You can have it all. Just, not all at once: it might just be later than you were planning. According to Forbes, the American business magazine, the forties are often a wake-up call to truly grow up, to get another life, work on what you really care about, find the love you deserve, or the purpose you yearn for. In midlife, with kids tucked into schools, rules and rituals, ladies want to re-accelerate their careers and return to their younger jeans and growth and potential.
It takes most humans half a century to become themselves and discover what that looks and feels like – says Avivah Wittenberg-Cox, CEO of 20-first, a global gender-balance consultancy-. So the 40s are not, as some may think, the end – just the end of the beginning. However, we mostly aren’t aware of the shape of women’s careers. And because their shape is unrecognised and unacknowledged, we’re too often found wanting and under-performing in our first halves – even by ourselves. But pre-50 may just be the warm-up act to our new, 100 year-lives. The message for women in these decades? Relax, pace yourself, prepare strategically for the peak. Let time be your friend, rather than your foe.

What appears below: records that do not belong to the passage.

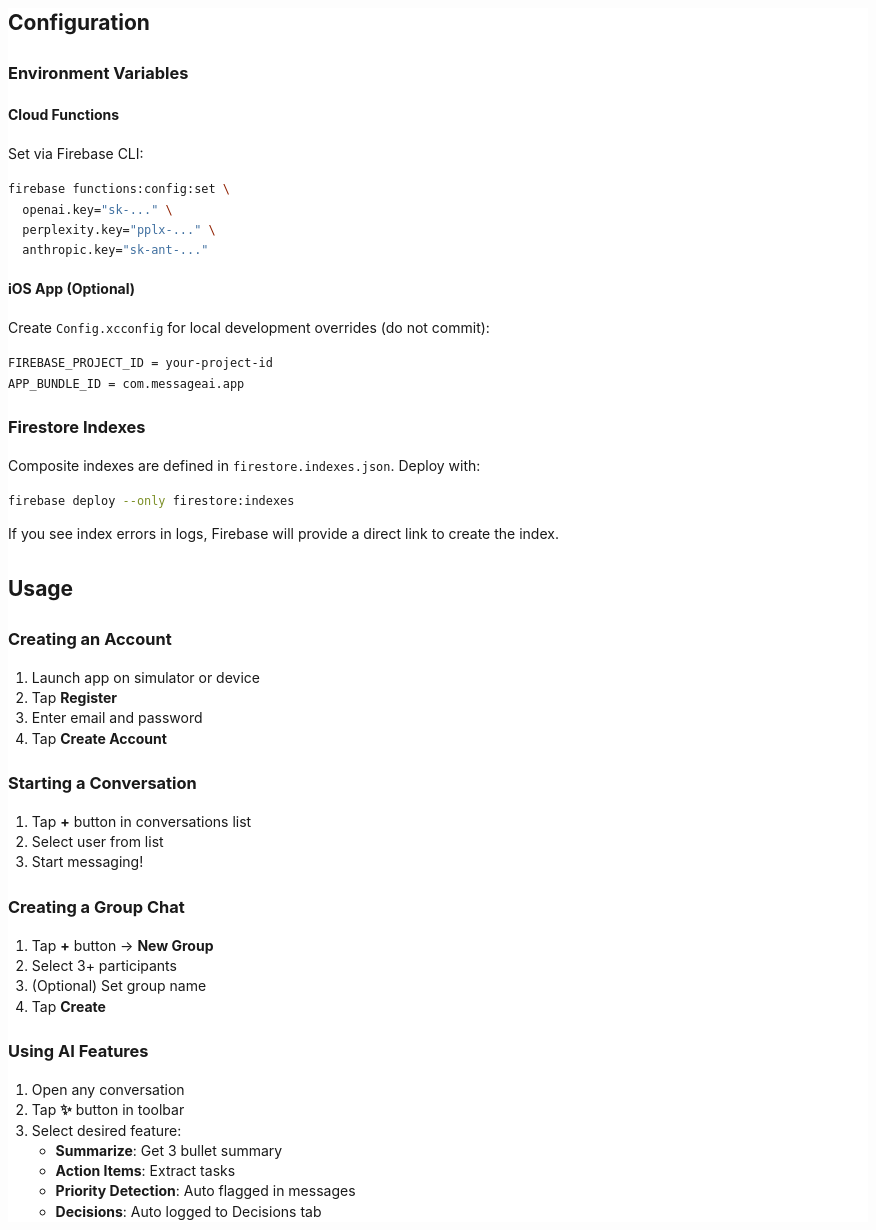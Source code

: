 ## Configuration

### Environment Variables

#### Cloud Functions
Set via Firebase CLI:
```bash
firebase functions:config:set \
  openai.key="sk-..." \
  perplexity.key="pplx-..." \
  anthropic.key="sk-ant-..."
```

#### iOS App (Optional)
Create `Config.xcconfig` for local development overrides (do not commit):
```
FIREBASE_PROJECT_ID = your-project-id
APP_BUNDLE_ID = com.messageai.app
```

### Firestore Indexes

Composite indexes are defined in `firestore.indexes.json`. Deploy with:
```bash
firebase deploy --only firestore:indexes
```

If you see index errors in logs, Firebase will provide a direct link to create the index.

## Usage

### Creating an Account
1. Launch app on simulator or device
2. Tap **Register**
3. Enter email and password
4. Tap **Create Account**

### Starting a Conversation
1. Tap **+** button in conversations list
2. Select user from list
3. Start messaging!

### Creating a Group Chat
1. Tap **+** button → **New Group**
2. Select 3+ participants
3. (Optional) Set group name
4. Tap **Create**

### Using AI Features
1. Open any conversation
2. Tap **✨** button in toolbar
3. Select desired feature:
   - **Summarize**: Get 3 bullet summary
   - **Action Items**: Extract tasks
   - **Priority Detection**: Auto flagged in messages
   - **Decisions**: Auto logged to Decisions tab
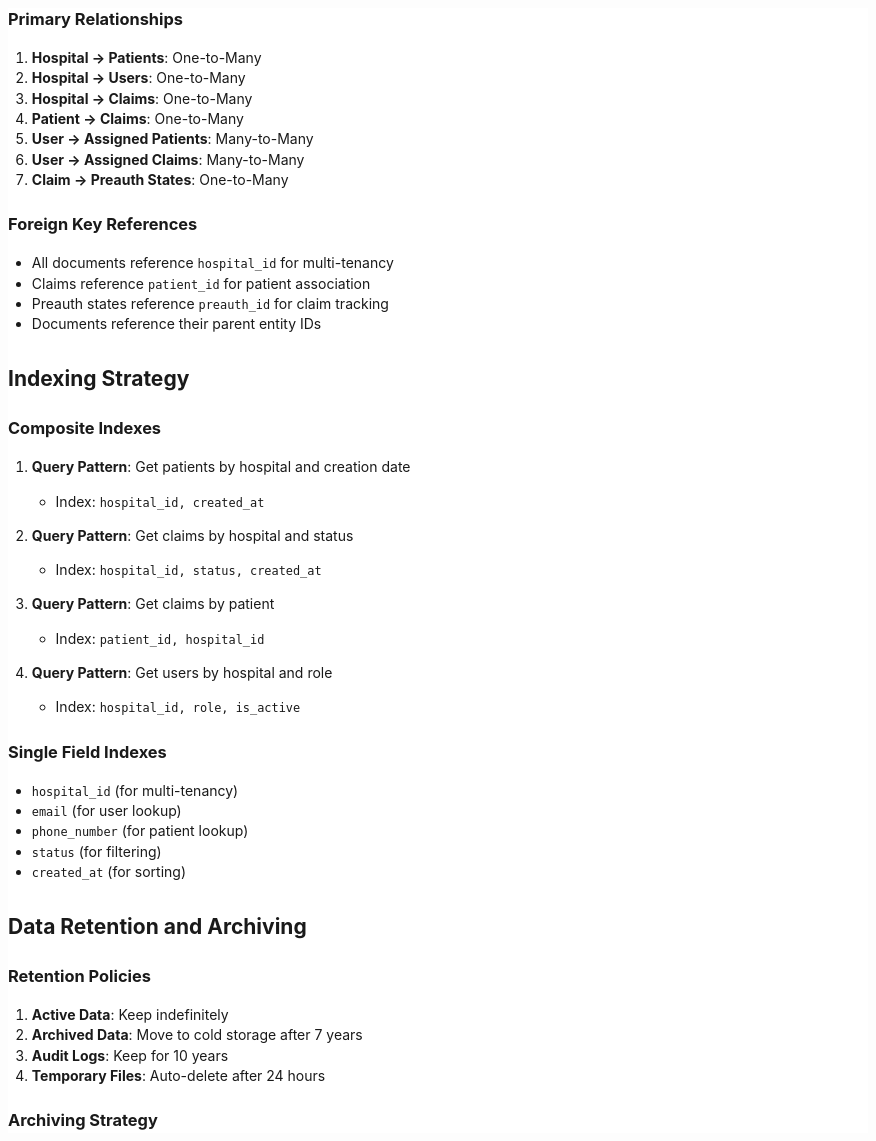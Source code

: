 ### Primary Relationships

1. **Hospital → Patients**: One-to-Many
2. **Hospital → Users**: One-to-Many
3. **Hospital → Claims**: One-to-Many
4. **Patient → Claims**: One-to-Many
5. **User → Assigned Patients**: Many-to-Many
6. **User → Assigned Claims**: Many-to-Many
7. **Claim → Preauth States**: One-to-Many

### Foreign Key References

- All documents reference `hospital_id` for multi-tenancy
- Claims reference `patient_id` for patient association
- Preauth states reference `preauth_id` for claim tracking
- Documents reference their parent entity IDs

## Indexing Strategy

### Composite Indexes

1. **Query Pattern**: Get patients by hospital and creation date
   - Index: `hospital_id, created_at`

2. **Query Pattern**: Get claims by hospital and status
   - Index: `hospital_id, status, created_at`

3. **Query Pattern**: Get claims by patient
   - Index: `patient_id, hospital_id`

4. **Query Pattern**: Get users by hospital and role
   - Index: `hospital_id, role, is_active`

### Single Field Indexes

- `hospital_id` (for multi-tenancy)
- `email` (for user lookup)
- `phone_number` (for patient lookup)
- `status` (for filtering)
- `created_at` (for sorting)

## Data Retention and Archiving

### Retention Policies

1. **Active Data**: Keep indefinitely
2. **Archived Data**: Move to cold storage after 7 years
3. **Audit Logs**: Keep for 10 years
4. **Temporary Files**: Auto-delete after 24 hours

### Archiving Strategy

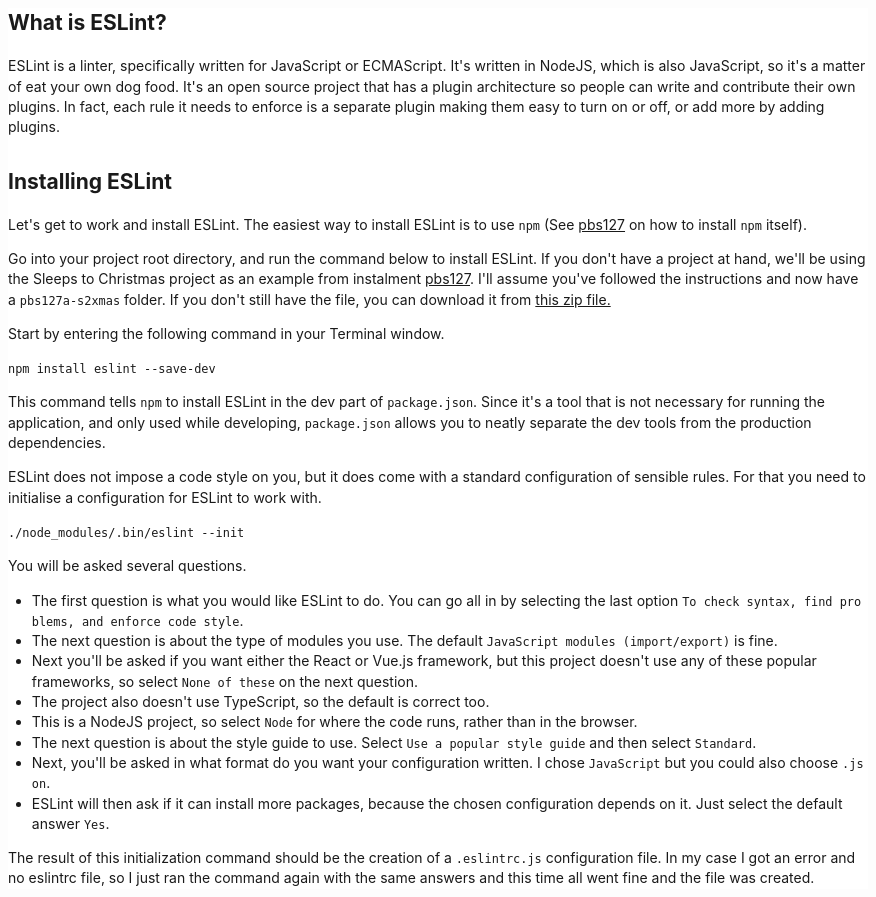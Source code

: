## What is ESLint?

ESLint is a linter, specifically written for JavaScript or ECMAScript. It's written in NodeJS, which is also JavaScript, so it's a matter of eat your own dog food. It's an open source project that has a plugin architecture so people can write and contribute their own plugins. In fact, each rule it needs to enforce is a separate plugin making them easy to turn on or off, or add more by adding plugins.

## Installing ESLint

Let's get to work and install ESLint. The easiest way to install ESLint is to use `npm` (See [pbs127](https://pbs.bartificer.net/pbs127) on how to install `npm` itself).

Go into your project root directory, and run the command below to install ESLint. If you don't have a project at hand, we'll be using the Sleeps to Christmas project as an example from instalment [pbs127](https://pbs.bartificer.net/pbs127). I'll assume you've followed the instructions and now have a `pbs127a-s2xmas` folder. If you don't still have the file, you can download it from [this zip file.](https://github.com/bartificer/programming-by-stealth/raw/master/instalmentZips/pbs127.zip)

Start by entering the following command in your Terminal window.

```shell
npm install eslint --save-dev
```

This command tells `npm` to install ESLint in the dev part of `package.json`.  Since it's a tool that is not necessary for running the application, and only used while developing, `package.json` allows you to neatly separate the dev tools from the production dependencies.

ESLint does not impose a code style on you, but it does come with a standard configuration of sensible rules. For that you need to initialise a configuration for ESLint to work with.

```shell
./node_modules/.bin/eslint --init
```

You will be asked several questions. 

* The first question is what you would like ESLint to do. You can go all in by selecting the last option `To check syntax, find problems, and enforce code style`. 
* The next question is about the type of modules you use. The default `JavaScript modules (import/export)` is fine.
* Next you'll be asked if you want either the React or Vue.js framework, but this project doesn't use any of these popular frameworks, so select `None of these` on the next question. 
* The project also doesn't use TypeScript, so the default is correct too. 
* This is a NodeJS project, so select `Node` for where the code runs, rather than in the browser.
* The next question is about the style guide to use. Select `Use a popular style guide` and then select `Standard`.
* Next, you'll be asked in what format do you want your configuration written. I chose `JavaScript` but you could also choose `.json`.
* ESLint will then ask if it can install more packages, because the chosen configuration depends on it. Just select the default answer `Yes`.

The result of this initialization command should be the creation of a `.eslintrc.js` configuration file. In my case I got an error and no eslintrc file, so I just ran the command again with the same answers and this time all went fine and the file was created.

For many women today, the second half is when they finally emerge into themselves and into the world. Yet, there is still an invisible barrier that blocks them from achieving their goals, especially in the workplace. For Andi Simon, a corporate anthropologist, founder of Simon Associates Management Consultants, and author of the upcoming book ‘Rethink: Smashing the Myths of Women in Business’, the system often forces talented women to give up before they reach the top.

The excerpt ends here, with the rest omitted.